Below is a listing from which only part is wanted; return exactly the lines from the one with "### Silent uninstall" up to and including the one with "### Indicate dependency".

● ● ●

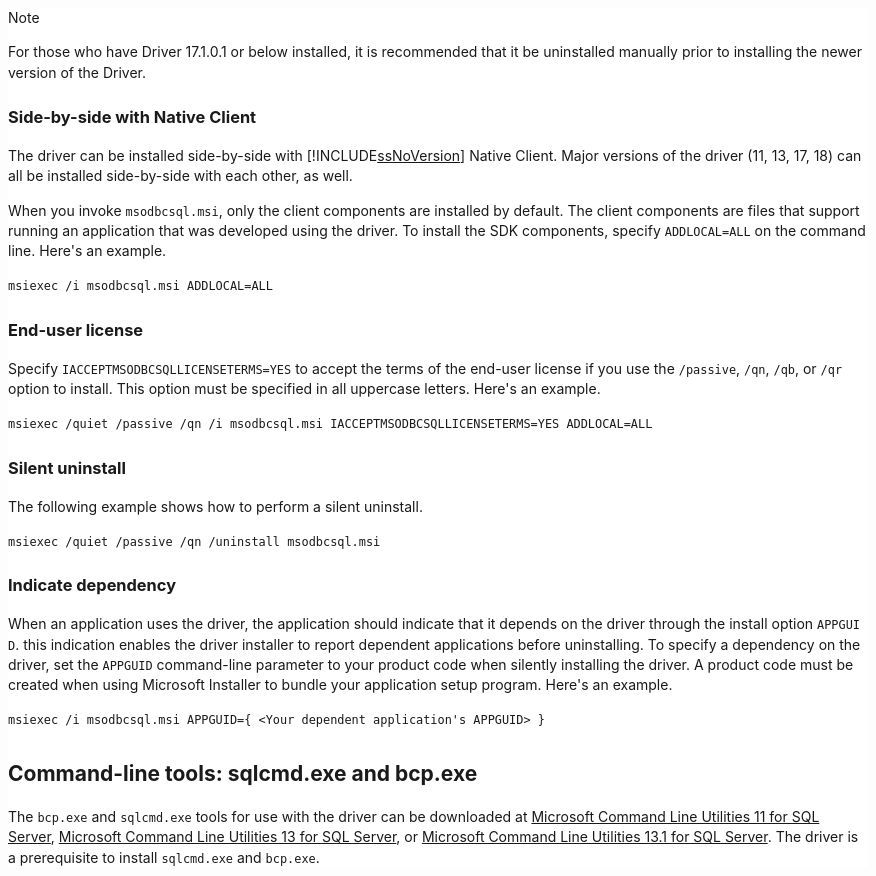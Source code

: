 > [!NOTE]
> For those who have Driver 17.1.0.1 or below installed, it is recommended that it be uninstalled manually prior to installing the newer version of the Driver.

### Side-by-side with Native Client

The driver can be installed side-by-side with [!INCLUDE[ssNoVersion](../../../includes/ssnoversion-md.md)] Native Client. Major versions of the driver (11, 13, 17, 18) can all be installed side-by-side with each other, as well.

When you invoke `msodbcsql.msi`, only the client components are installed by default. The client components are files that support running an application that was developed using the driver. To install the SDK components, specify `ADDLOCAL=ALL` on the command line. Here's an example.

```console
msiexec /i msodbcsql.msi ADDLOCAL=ALL
```

### End-user license

Specify `IACCEPTMSODBCSQLLICENSETERMS=YES` to accept the terms of the end-user license if you use the `/passive`, `/qn`, `/qb`, or `/qr` option to install. This option must be specified in all uppercase letters. Here's an example.

```console
msiexec /quiet /passive /qn /i msodbcsql.msi IACCEPTMSODBCSQLLICENSETERMS=YES ADDLOCAL=ALL
```

### Silent uninstall

The following example shows how to perform a silent uninstall.

```console
msiexec /quiet /passive /qn /uninstall msodbcsql.msi
```

### Indicate dependency

When an application uses the driver, the application should indicate that it depends on the driver through the install option `APPGUID`. this indication enables the driver installer to report dependent applications before uninstalling. To specify a dependency on the driver, set the `APPGUID` command-line parameter to your product code when silently installing the driver. A product code must be created when using Microsoft Installer to bundle your application setup program. Here's an example.

```console
msiexec /i msodbcsql.msi APPGUID={ <Your dependent application's APPGUID> }
```

## Command-line tools: sqlcmd.exe and bcp.exe

The `bcp.exe` and `sqlcmd.exe` tools for use with the driver can be downloaded at [Microsoft Command Line Utilities 11 for SQL Server](https://www.microsoft.com/download/details.aspx?id=36433), [Microsoft Command Line Utilities 13 for SQL Server](https://www.microsoft.com/download/details.aspx?id=52680), or [Microsoft Command Line Utilities 13.1 for SQL Server](https://www.microsoft.com/download/details.aspx?id=53591). The driver is a prerequisite to install `sqlcmd.exe` and `bcp.exe`.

● ● ●

- **ANSWER SECTION**:
### Silent uninstall

The following example shows how to perform a silent uninstall.

```console
msiexec /quiet /passive /qn /uninstall msodbcsql.msi
```

### Indicate dependency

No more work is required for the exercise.